▸ WORK INSTRUCTIONS
Find and return every line of the data that contains the word "ECHIDNA".

▸ Document images with source code
===

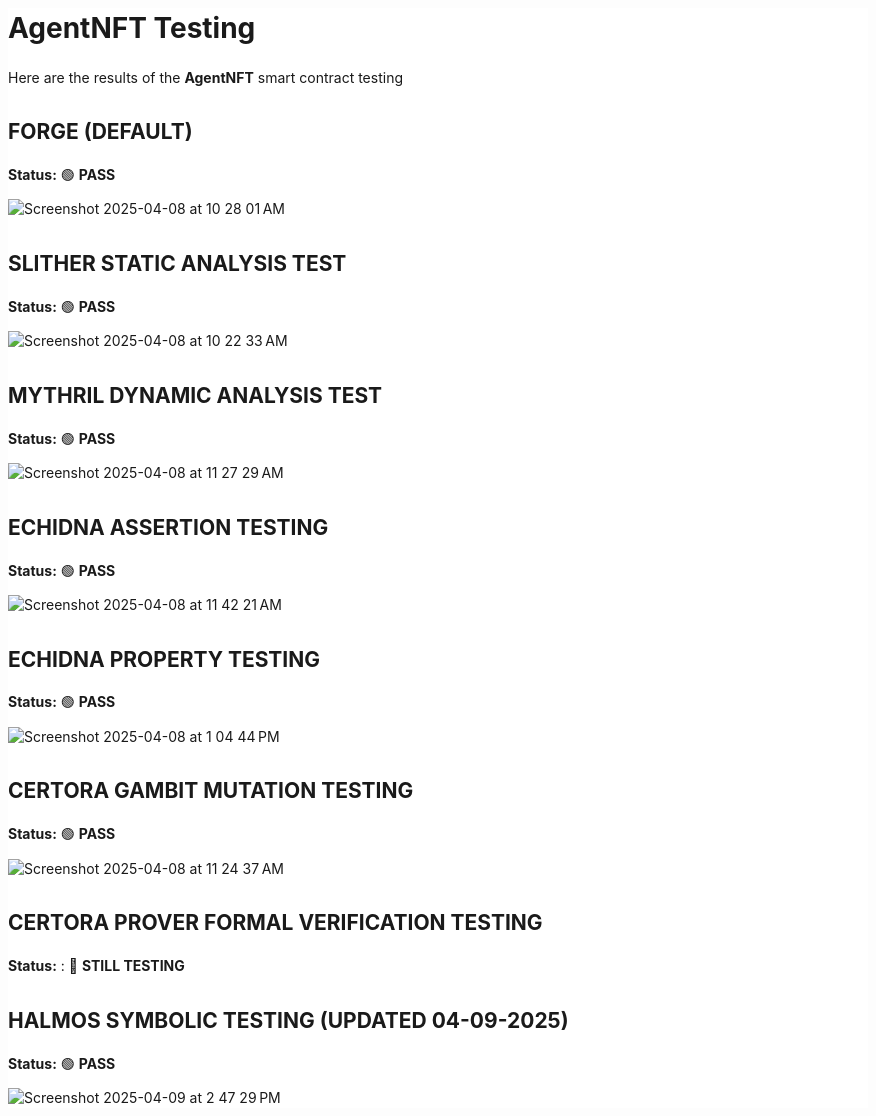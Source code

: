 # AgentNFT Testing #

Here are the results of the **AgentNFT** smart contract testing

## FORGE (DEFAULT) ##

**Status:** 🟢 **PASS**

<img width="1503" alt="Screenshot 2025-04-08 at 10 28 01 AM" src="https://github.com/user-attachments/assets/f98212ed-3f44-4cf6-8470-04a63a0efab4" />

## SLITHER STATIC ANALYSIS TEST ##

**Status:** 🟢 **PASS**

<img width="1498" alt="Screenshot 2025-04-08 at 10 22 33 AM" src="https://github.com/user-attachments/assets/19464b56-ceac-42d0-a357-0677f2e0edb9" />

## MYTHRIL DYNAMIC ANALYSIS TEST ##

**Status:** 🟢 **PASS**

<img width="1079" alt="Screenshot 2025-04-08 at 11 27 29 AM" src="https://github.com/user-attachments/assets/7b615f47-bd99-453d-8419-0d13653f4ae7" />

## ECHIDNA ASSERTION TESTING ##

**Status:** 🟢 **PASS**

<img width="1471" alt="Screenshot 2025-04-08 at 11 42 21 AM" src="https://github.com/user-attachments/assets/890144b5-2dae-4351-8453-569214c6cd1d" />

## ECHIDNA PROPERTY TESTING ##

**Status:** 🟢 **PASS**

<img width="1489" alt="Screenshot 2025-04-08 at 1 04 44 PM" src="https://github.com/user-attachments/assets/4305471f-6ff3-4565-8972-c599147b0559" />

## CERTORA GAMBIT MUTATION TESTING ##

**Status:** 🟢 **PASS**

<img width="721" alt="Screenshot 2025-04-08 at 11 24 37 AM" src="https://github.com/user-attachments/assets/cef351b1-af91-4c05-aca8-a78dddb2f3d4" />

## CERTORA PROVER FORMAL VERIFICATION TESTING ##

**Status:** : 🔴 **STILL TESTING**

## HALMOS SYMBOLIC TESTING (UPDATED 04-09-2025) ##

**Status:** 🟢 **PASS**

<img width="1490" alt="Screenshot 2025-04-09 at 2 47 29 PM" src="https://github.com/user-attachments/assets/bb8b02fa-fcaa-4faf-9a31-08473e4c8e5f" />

===

▸ PROBLEM SOLUTION
## ECHIDNA ASSERTION TESTING ##
## ECHIDNA PROPERTY TESTING ##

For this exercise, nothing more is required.